-- Data extract follows --
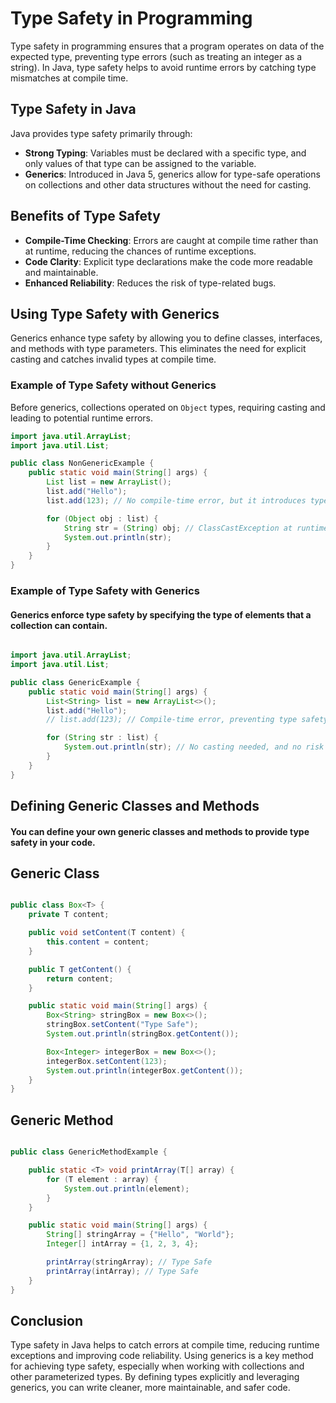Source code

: # Type Safety in Programming

Type safety in programming ensures that a program operates on data of the expected type, preventing type errors (such as treating an integer as a string). In Java, type safety helps to avoid runtime errors by catching type mismatches at compile time.

## Type Safety in Java
Java provides type safety primarily through:

- **Strong Typing**: Variables must be declared with a specific type, and only values of that type can be assigned to the variable.
- **Generics**: Introduced in Java 5, generics allow for type-safe operations on collections and other data structures without the need for casting.

## Benefits of Type Safety
- **Compile-Time Checking**: Errors are caught at compile time rather than at runtime, reducing the chances of runtime exceptions.
- **Code Clarity**: Explicit type declarations make the code more readable and maintainable.
- **Enhanced Reliability**: Reduces the risk of type-related bugs.

## Using Type Safety with Generics
Generics enhance type safety by allowing you to define classes, interfaces, and methods with type parameters. This eliminates the need for explicit casting and catches invalid types at compile time.

### Example of Type Safety without Generics
Before generics, collections operated on `Object` types, requiring casting and leading to potential runtime errors.

```java
import java.util.ArrayList;
import java.util.List;

public class NonGenericExample {
    public static void main(String[] args) {
        List list = new ArrayList();
        list.add("Hello");
        list.add(123); // No compile-time error, but it introduces type safety issues

        for (Object obj : list) {
            String str = (String) obj; // ClassCastException at runtime for the integer
            System.out.println(str);
        }
    }
}
```

### Example of Type Safety with Generics
#### Generics enforce type safety by specifying the type of elements that a collection can contain.

```java

import java.util.ArrayList;
import java.util.List;

public class GenericExample {
    public static void main(String[] args) {
        List<String> list = new ArrayList<>();
        list.add("Hello");
        // list.add(123); // Compile-time error, preventing type safety issues

        for (String str : list) {
            System.out.println(str); // No casting needed, and no risk of ClassCastException
        }
    }
}

```

## Defining Generic Classes and Methods
#### You can define your own generic classes and methods to provide type safety in your code.

## Generic Class
```java

public class Box<T> {
    private T content;

    public void setContent(T content) {
        this.content = content;
    }

    public T getContent() {
        return content;
    }

    public static void main(String[] args) {
        Box<String> stringBox = new Box<>();
        stringBox.setContent("Type Safe");
        System.out.println(stringBox.getContent());

        Box<Integer> integerBox = new Box<>();
        integerBox.setContent(123);
        System.out.println(integerBox.getContent());
    }
}
```
## Generic Method
```java

public class GenericMethodExample {

    public static <T> void printArray(T[] array) {
        for (T element : array) {
            System.out.println(element);
        }
    }

    public static void main(String[] args) {
        String[] stringArray = {"Hello", "World"};
        Integer[] intArray = {1, 2, 3, 4};

        printArray(stringArray); // Type Safe
        printArray(intArray); // Type Safe
    }
}
```
## Conclusion
Type safety in Java helps to catch errors at compile time, reducing runtime exceptions and improving code reliability. Using generics is a key method for achieving type safety, especially when working with collections and other parameterized types. By defining types explicitly and leveraging generics, you can write cleaner, more maintainable, and safer code.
-- Data extract concluded --
### Exercise
Above are the records; repeat exactly the lines from the one holding "# Type Safety in Programming" down to the one holding "Before generics, collections", end lines included.

### Response to this task
: # Type Safety in Programming

Type safety in programming ensures that a program operates on data of the expected type, preventing type errors (such as treating an integer as a string). In Java, type safety helps to avoid runtime errors by catching type mismatches at compile time.

## Type Safety in Java
Java provides type safety primarily through:

- **Strong Typing**: Variables must be declared with a specific type, and only values of that type can be assigned to the variable.
- **Generics**: Introduced in Java 5, generics allow for type-safe operations on collections and other data structures without the need for casting.

## Benefits of Type Safety
- **Compile-Time Checking**: Errors are caught at compile time rather than at runtime, reducing the chances of runtime exceptions.
- **Code Clarity**: Explicit type declarations make the code more readable and maintainable.
- **Enhanced Reliability**: Reduces the risk of type-related bugs.

## Using Type Safety with Generics
Generics enhance type safety by allowing you to define classes, interfaces, and methods with type parameters. This eliminates the need for explicit casting and catches invalid types at compile time.

### Example of Type Safety without Generics
Before generics, collections operated on `Object` types, requiring casting and leading to potential runtime errors.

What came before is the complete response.